YOUR INSTRUCTIONS: From the first line to the last, give the data again exactly.

Extracted records:
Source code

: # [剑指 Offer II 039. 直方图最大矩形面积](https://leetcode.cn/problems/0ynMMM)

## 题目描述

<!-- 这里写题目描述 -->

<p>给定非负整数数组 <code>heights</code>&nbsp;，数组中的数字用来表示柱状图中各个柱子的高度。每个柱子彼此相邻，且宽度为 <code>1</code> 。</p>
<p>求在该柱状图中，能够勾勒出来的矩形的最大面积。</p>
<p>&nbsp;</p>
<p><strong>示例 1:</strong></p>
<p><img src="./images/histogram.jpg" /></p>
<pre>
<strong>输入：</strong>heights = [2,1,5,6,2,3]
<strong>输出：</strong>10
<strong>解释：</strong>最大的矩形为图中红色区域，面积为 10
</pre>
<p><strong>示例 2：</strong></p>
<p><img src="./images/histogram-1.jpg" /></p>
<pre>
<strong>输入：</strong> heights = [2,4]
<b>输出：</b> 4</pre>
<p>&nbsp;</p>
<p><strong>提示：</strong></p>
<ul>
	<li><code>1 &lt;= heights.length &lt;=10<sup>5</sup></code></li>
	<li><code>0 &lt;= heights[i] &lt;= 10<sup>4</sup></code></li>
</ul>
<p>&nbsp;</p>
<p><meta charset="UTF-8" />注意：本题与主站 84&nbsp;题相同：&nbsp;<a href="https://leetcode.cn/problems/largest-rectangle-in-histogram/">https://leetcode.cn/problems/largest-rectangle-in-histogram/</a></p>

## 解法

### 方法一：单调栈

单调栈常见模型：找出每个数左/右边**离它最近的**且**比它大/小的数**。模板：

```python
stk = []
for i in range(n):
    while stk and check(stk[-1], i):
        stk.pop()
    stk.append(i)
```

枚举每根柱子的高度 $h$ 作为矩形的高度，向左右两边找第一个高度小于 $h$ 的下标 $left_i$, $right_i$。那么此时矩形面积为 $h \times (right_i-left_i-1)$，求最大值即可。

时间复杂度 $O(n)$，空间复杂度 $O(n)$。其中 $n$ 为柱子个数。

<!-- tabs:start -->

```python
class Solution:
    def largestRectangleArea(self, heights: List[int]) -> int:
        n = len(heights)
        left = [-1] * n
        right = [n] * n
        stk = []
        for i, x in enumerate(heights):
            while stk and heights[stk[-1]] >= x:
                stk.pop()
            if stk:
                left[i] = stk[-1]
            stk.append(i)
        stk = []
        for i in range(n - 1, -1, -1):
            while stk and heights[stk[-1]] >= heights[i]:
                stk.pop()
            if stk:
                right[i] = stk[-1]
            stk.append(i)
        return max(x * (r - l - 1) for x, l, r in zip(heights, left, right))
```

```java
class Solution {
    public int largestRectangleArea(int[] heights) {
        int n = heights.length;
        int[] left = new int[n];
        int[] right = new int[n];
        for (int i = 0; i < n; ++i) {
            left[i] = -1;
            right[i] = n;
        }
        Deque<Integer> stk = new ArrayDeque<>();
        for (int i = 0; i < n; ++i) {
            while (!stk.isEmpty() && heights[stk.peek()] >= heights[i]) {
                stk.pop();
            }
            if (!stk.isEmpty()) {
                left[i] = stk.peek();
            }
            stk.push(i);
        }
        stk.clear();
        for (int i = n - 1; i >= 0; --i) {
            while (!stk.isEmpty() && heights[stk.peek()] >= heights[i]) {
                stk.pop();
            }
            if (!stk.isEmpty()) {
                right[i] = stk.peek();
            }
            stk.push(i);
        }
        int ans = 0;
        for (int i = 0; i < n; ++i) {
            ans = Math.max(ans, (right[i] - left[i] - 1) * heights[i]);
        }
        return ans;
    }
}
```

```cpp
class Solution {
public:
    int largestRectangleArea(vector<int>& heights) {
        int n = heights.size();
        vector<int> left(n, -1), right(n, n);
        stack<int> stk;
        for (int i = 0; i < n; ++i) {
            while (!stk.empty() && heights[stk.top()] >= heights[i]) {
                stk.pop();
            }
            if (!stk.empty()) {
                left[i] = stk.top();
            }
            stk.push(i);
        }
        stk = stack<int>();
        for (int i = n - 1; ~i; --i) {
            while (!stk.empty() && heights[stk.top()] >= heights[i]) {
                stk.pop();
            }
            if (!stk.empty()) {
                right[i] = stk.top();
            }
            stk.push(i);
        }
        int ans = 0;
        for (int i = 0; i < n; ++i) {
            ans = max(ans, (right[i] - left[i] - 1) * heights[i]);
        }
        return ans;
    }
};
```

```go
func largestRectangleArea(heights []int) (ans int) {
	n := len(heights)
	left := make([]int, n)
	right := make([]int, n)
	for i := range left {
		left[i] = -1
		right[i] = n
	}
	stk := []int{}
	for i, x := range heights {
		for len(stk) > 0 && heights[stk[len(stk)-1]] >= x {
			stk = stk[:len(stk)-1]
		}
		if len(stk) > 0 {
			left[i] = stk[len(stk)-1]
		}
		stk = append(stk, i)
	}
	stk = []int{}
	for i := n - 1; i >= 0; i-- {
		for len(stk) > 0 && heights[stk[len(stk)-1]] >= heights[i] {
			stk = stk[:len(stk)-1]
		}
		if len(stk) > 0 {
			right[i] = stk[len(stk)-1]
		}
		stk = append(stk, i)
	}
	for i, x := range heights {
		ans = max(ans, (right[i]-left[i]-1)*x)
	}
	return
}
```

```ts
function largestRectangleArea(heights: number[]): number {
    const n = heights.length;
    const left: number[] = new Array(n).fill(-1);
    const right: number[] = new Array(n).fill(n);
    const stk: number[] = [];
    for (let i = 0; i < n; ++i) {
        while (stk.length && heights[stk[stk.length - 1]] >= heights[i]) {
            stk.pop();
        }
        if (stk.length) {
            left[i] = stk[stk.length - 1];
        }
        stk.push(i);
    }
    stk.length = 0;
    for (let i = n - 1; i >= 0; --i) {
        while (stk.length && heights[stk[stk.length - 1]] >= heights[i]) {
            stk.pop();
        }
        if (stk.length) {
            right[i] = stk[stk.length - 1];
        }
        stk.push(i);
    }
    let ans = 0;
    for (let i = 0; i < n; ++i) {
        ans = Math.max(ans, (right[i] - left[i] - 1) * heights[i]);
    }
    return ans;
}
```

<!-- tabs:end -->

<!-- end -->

RESULT:
Source code

: # [剑指 Offer II 039. 直方图最大矩形面积](https://leetcode.cn/problems/0ynMMM)

## 题目描述

<!-- 这里写题目描述 -->

<p>给定非负整数数组 <code>heights</code>&nbsp;，数组中的数字用来表示柱状图中各个柱子的高度。每个柱子彼此相邻，且宽度为 <code>1</code> 。</p>
<p>求在该柱状图中，能够勾勒出来的矩形的最大面积。</p>
<p>&nbsp;</p>
<p><strong>示例 1:</strong></p>
<p><img src="./images/histogram.jpg" /></p>
<pre>
<strong>输入：</strong>heights = [2,1,5,6,2,3]
<strong>输出：</strong>10
<strong>解释：</strong>最大的矩形为图中红色区域，面积为 10
</pre>
<p><strong>示例 2：</strong></p>
<p><img src="./images/histogram-1.jpg" /></p>
<pre>
<strong>输入：</strong> heights = [2,4]
<b>输出：</b> 4</pre>
<p>&nbsp;</p>
<p><strong>提示：</strong></p>
<ul>
	<li><code>1 &lt;= heights.length &lt;=10<sup>5</sup></code></li>
	<li><code>0 &lt;= heights[i] &lt;= 10<sup>4</sup></code></li>
</ul>
<p>&nbsp;</p>
<p><meta charset="UTF-8" />注意：本题与主站 84&nbsp;题相同：&nbsp;<a href="https://leetcode.cn/problems/largest-rectangle-in-histogram/">https://leetcode.cn/problems/largest-rectangle-in-histogram/</a></p>

## 解法

### 方法一：单调栈

单调栈常见模型：找出每个数左/右边**离它最近的**且**比它大/小的数**。模板：

```python
stk = []
for i in range(n):
    while stk and check(stk[-1], i):
        stk.pop()
    stk.append(i)
```

枚举每根柱子的高度 $h$ 作为矩形的高度，向左右两边找第一个高度小于 $h$ 的下标 $left_i$, $right_i$。那么此时矩形面积为 $h \times (right_i-left_i-1)$，求最大值即可。

时间复杂度 $O(n)$，空间复杂度 $O(n)$。其中 $n$ 为柱子个数。

<!-- tabs:start -->

```python
class Solution:
    def largestRectangleArea(self, heights: List[int]) -> int:
        n = len(heights)
        left = [-1] * n
        right = [n] * n
        stk = []
        for i, x in enumerate(heights):
            while stk and heights[stk[-1]] >= x:
                stk.pop()
            if stk:
                left[i] = stk[-1]
            stk.append(i)
        stk = []
        for i in range(n - 1, -1, -1):
            while stk and heights[stk[-1]] >= heights[i]:
                stk.pop()
            if stk:
                right[i] = stk[-1]
            stk.append(i)
        return max(x * (r - l - 1) for x, l, r in zip(heights, left, right))
```

```java
class Solution {
    public int largestRectangleArea(int[] heights) {
        int n = heights.length;
        int[] left = new int[n];
        int[] right = new int[n];
        for (int i = 0; i < n; ++i) {
            left[i] = -1;
            right[i] = n;
        }
        Deque<Integer> stk = new ArrayDeque<>();
        for (int i = 0; i < n; ++i) {
            while (!stk.isEmpty() && heights[stk.peek()] >= heights[i]) {
                stk.pop();
            }
            if (!stk.isEmpty()) {
                left[i] = stk.peek();
            }
            stk.push(i);
        }
        stk.clear();
        for (int i = n - 1; i >= 0; --i) {
            while (!stk.isEmpty() && heights[stk.peek()] >= heights[i]) {
                stk.pop();
            }
            if (!stk.isEmpty()) {
                right[i] = stk.peek();
            }
            stk.push(i);
        }
        int ans = 0;
        for (int i = 0; i < n; ++i) {
            ans = Math.max(ans, (right[i] - left[i] - 1) * heights[i]);
        }
        return ans;
    }
}
```

```cpp
class Solution {
public:
    int largestRectangleArea(vector<int>& heights) {
        int n = heights.size();
        vector<int> left(n, -1), right(n, n);
        stack<int> stk;
        for (int i = 0; i < n; ++i) {
            while (!stk.empty() && heights[stk.top()] >= heights[i]) {
                stk.pop();
            }
            if (!stk.empty()) {
                left[i] = stk.top();
            }
            stk.push(i);
        }
        stk = stack<int>();
        for (int i = n - 1; ~i; --i) {
            while (!stk.empty() && heights[stk.top()] >= heights[i]) {
                stk.pop();
            }
            if (!stk.empty()) {
                right[i] = stk.top();
            }
            stk.push(i);
        }
        int ans = 0;
        for (int i = 0; i < n; ++i) {
            ans = max(ans, (right[i] - left[i] - 1) * heights[i]);
        }
        return ans;
    }
};
```

```go
func largestRectangleArea(heights []int) (ans int) {
	n := len(heights)
	left := make([]int, n)
	right := make([]int, n)
	for i := range left {
		left[i] = -1
		right[i] = n
	}
	stk := []int{}
	for i, x := range heights {
		for len(stk) > 0 && heights[stk[len(stk)-1]] >= x {
			stk = stk[:len(stk)-1]
		}
		if len(stk) > 0 {
			left[i] = stk[len(stk)-1]
		}
		stk = append(stk, i)
	}
	stk = []int{}
	for i := n - 1; i >= 0; i-- {
		for len(stk) > 0 && heights[stk[len(stk)-1]] >= heights[i] {
			stk = stk[:len(stk)-1]
		}
		if len(stk) > 0 {
			right[i] = stk[len(stk)-1]
		}
		stk = append(stk, i)
	}
	for i, x := range heights {
		ans = max(ans, (right[i]-left[i]-1)*x)
	}
	return
}
```

```ts
function largestRectangleArea(heights: number[]): number {
    const n = heights.length;
    const left: number[] = new Array(n).fill(-1);
    const right: number[] = new Array(n).fill(n);
    const stk: number[] = [];
    for (let i = 0; i < n; ++i) {
        while (stk.length && heights[stk[stk.length - 1]] >= heights[i]) {
            stk.pop();
        }
        if (stk.length) {
            left[i] = stk[stk.length - 1];
        }
        stk.push(i);
    }
    stk.length = 0;
    for (let i = n - 1; i >= 0; --i) {
        while (stk.length && heights[stk[stk.length - 1]] >= heights[i]) {
            stk.pop();
        }
        if (stk.length) {
            right[i] = stk[stk.length - 1];
        }
        stk.push(i);
    }
    let ans = 0;
    for (let i = 0; i < n; ++i) {
        ans = Math.max(ans, (right[i] - left[i] - 1) * heights[i]);
    }
    return ans;
}
```

<!-- tabs:end -->

<!-- end -->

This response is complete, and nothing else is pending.